It's Countdown to the 2020 Summit where 1000 delegates will break up into groups for 10 brainstorming sessions on various topics from Productivity, the Arts through to the Health system. The summit topics (www.australia2020.gov.au) can be found on the Australia 2020 website.
That would seem to imply that there will be 100 delegates in each session.
It will be interesting to see how such large groups will achieve tangible outcomes in one weekend.
I have done some research on the current thinking on brainstorming sessions and have been quite interested in the results. Whilst there is still a huge pro-brainstorming culture prevalent , I quote a few examples below which bring into question the process:
From Frans Johansson's book The Medici Effect:
Brainstorming [is] used in nearly all of the world's largest companies, nonprofits, and government organizations. And the reasons seem obvious...
"The average person can think of twice as many ideas when working with a group than when working alone."
... But is it true?
In 1958... psychologists let groups of four people brainstorm about the practical benefits or difficulties that would arise if everyone had an extra thumb on each hand after next year. These people were called "real groups" since they actually brainstormed together. Next, the researchers let "virtual groups" of four people generate ideas around the "thumb problem", but they had to brainstorm individually, in separate rooms. The researchers combined the answers they received from each [virtual group] individual and eliminated redundancies... They then compared the performance between real groups and virtual groups...

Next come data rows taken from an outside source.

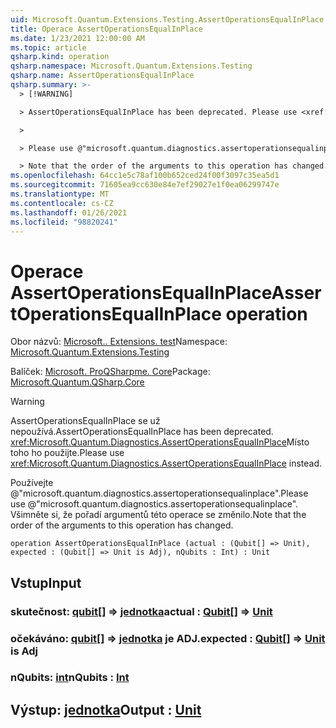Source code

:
```yaml
---
uid: Microsoft.Quantum.Extensions.Testing.AssertOperationsEqualInPlace
title: Operace AssertOperationsEqualInPlace
ms.date: 1/23/2021 12:00:00 AM
ms.topic: article
qsharp.kind: operation
qsharp.namespace: Microsoft.Quantum.Extensions.Testing
qsharp.name: AssertOperationsEqualInPlace
qsharp.summary: >-
  > [!WARNING]

  > AssertOperationsEqualInPlace has been deprecated. Please use <xref:Microsoft.Quantum.Diagnostics.AssertOperationsEqualInPlace> instead.

  >

  > Please use @"microsoft.quantum.diagnostics.assertoperationsequalinplace".

  > Note that the order of the arguments to this operation has changed.
ms.openlocfilehash: 64cc1e5c78af100b652ced24f00f3097c35ea5d1
ms.sourcegitcommit: 71605ea9cc630e84e7ef29027e1f0ea06299747e
ms.translationtype: MT
ms.contentlocale: cs-CZ
ms.lasthandoff: 01/26/2021
ms.locfileid: "98820241"
---
```

# <a name="assertoperationsequalinplace-operation"></a><span data-ttu-id="7f10c-102">Operace AssertOperationsEqualInPlace</span><span class="sxs-lookup"><span data-stu-id="7f10c-102">AssertOperationsEqualInPlace operation</span></span>

<span data-ttu-id="7f10c-103">Obor názvů: [Microsoft.. Extensions. test](xref:Microsoft.Quantum.Extensions.Testing)</span><span class="sxs-lookup"><span data-stu-id="7f10c-103">Namespace: [Microsoft.Quantum.Extensions.Testing](xref:Microsoft.Quantum.Extensions.Testing)</span></span>

<span data-ttu-id="7f10c-104">Balíček: [Microsoft. ProQSharpme. Core](https://nuget.org/packages/Microsoft.Quantum.QSharp.Core)</span><span class="sxs-lookup"><span data-stu-id="7f10c-104">Package: [Microsoft.Quantum.QSharp.Core](https://nuget.org/packages/Microsoft.Quantum.QSharp.Core)</span></span>


> [!WARNING]
> <span data-ttu-id="7f10c-105">AssertOperationsEqualInPlace se už nepoužívá.</span><span class="sxs-lookup"><span data-stu-id="7f10c-105">AssertOperationsEqualInPlace has been deprecated.</span></span> <span data-ttu-id="7f10c-106"><xref:Microsoft.Quantum.Diagnostics.AssertOperationsEqualInPlace>Místo toho ho použijte.</span><span class="sxs-lookup"><span data-stu-id="7f10c-106">Please use <xref:Microsoft.Quantum.Diagnostics.AssertOperationsEqualInPlace> instead.</span></span>
>
> <span data-ttu-id="7f10c-107">Používejte @"microsoft.quantum.diagnostics.assertoperationsequalinplace".</span><span class="sxs-lookup"><span data-stu-id="7f10c-107">Please use @"microsoft.quantum.diagnostics.assertoperationsequalinplace".</span></span>
> <span data-ttu-id="7f10c-108">Všimněte si, že pořadí argumentů této operace se změnilo.</span><span class="sxs-lookup"><span data-stu-id="7f10c-108">Note that the order of the arguments to this operation has changed.</span></span>



```qsharp
operation AssertOperationsEqualInPlace (actual : (Qubit[] => Unit), expected : (Qubit[] => Unit is Adj), nQubits : Int) : Unit
```


## <a name="input"></a><span data-ttu-id="7f10c-109">Vstup</span><span class="sxs-lookup"><span data-stu-id="7f10c-109">Input</span></span>

### <a name="actual--qubit--unit"></a><span data-ttu-id="7f10c-110">skutečnost: [qubit](xref:microsoft.quantum.lang-ref.qubit)[] => [jednotka](xref:microsoft.quantum.lang-ref.unit)</span><span class="sxs-lookup"><span data-stu-id="7f10c-110">actual : [Qubit](xref:microsoft.quantum.lang-ref.qubit)[] => [Unit](xref:microsoft.quantum.lang-ref.unit)</span></span> 




### <a name="expected--qubit--unit--is-adj"></a><span data-ttu-id="7f10c-111">očekáváno: [qubit](xref:microsoft.quantum.lang-ref.qubit)[] => [jednotka](xref:microsoft.quantum.lang-ref.unit)  je ADJ.</span><span class="sxs-lookup"><span data-stu-id="7f10c-111">expected : [Qubit](xref:microsoft.quantum.lang-ref.qubit)[] => [Unit](xref:microsoft.quantum.lang-ref.unit)  is Adj</span></span>




### <a name="nqubits--int"></a><span data-ttu-id="7f10c-112">nQubits: [int](xref:microsoft.quantum.lang-ref.int)</span><span class="sxs-lookup"><span data-stu-id="7f10c-112">nQubits : [Int](xref:microsoft.quantum.lang-ref.int)</span></span>





## <a name="output--unit"></a><span data-ttu-id="7f10c-113">Výstup: [jednotka](xref:microsoft.quantum.lang-ref.unit)</span><span class="sxs-lookup"><span data-stu-id="7f10c-113">Output : [Unit](xref:microsoft.quantum.lang-ref.unit)</span></span>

To their surprise, the researchers found that virtual groups, where people brainstormed individually, generated nearly twice as many ideas as the real groups.
The result, it turned out, is not an anomaly. In a [1987 study, researchers] concluded that brainstorming groups have never outperformed virtual groups. Of the 25 reported experiments by psychologists all over the world, real groups have never once been shown to be more productive than virtual groups. In fact, real groups that engage in brainstorming consistently generate about half the number of ideas they would have produced if the group's individuals had [worked] alone.
In addition, in the studies where the quality of ideas was measured, researchers found that the total number of good ideas was much higher in virtual groups than in real groups.
From the Wall Street Journal
....Teams aren't necessarily so great. "There are so many things people do in management because they think it's good, but there's no evidence for it," says Paul B. Paulus, a professor of psychology at the University of Texas at Arlington. "Teamwork is one example. Brainstorming is another." Prof. Paulus conducted research on the number and quality of ideas of four people brainstorming together versus four people brainstorming by themselves. Typically, group brainstormers perform at about half the level they would if they brainstormed alone.
That's why if you don't carefully follow procedures, you risk wasting a lot of energy. "If you leave groups to their own devices, they're going to do a very miserable job," says Prof. Paulus. But if people brainstorm alone after the group brainstorming session, it can be productive, he says, adding,
"It's ironic: You tap the benefits of groups alone. Everyone still presumes the best brainstorming is group brainstorming."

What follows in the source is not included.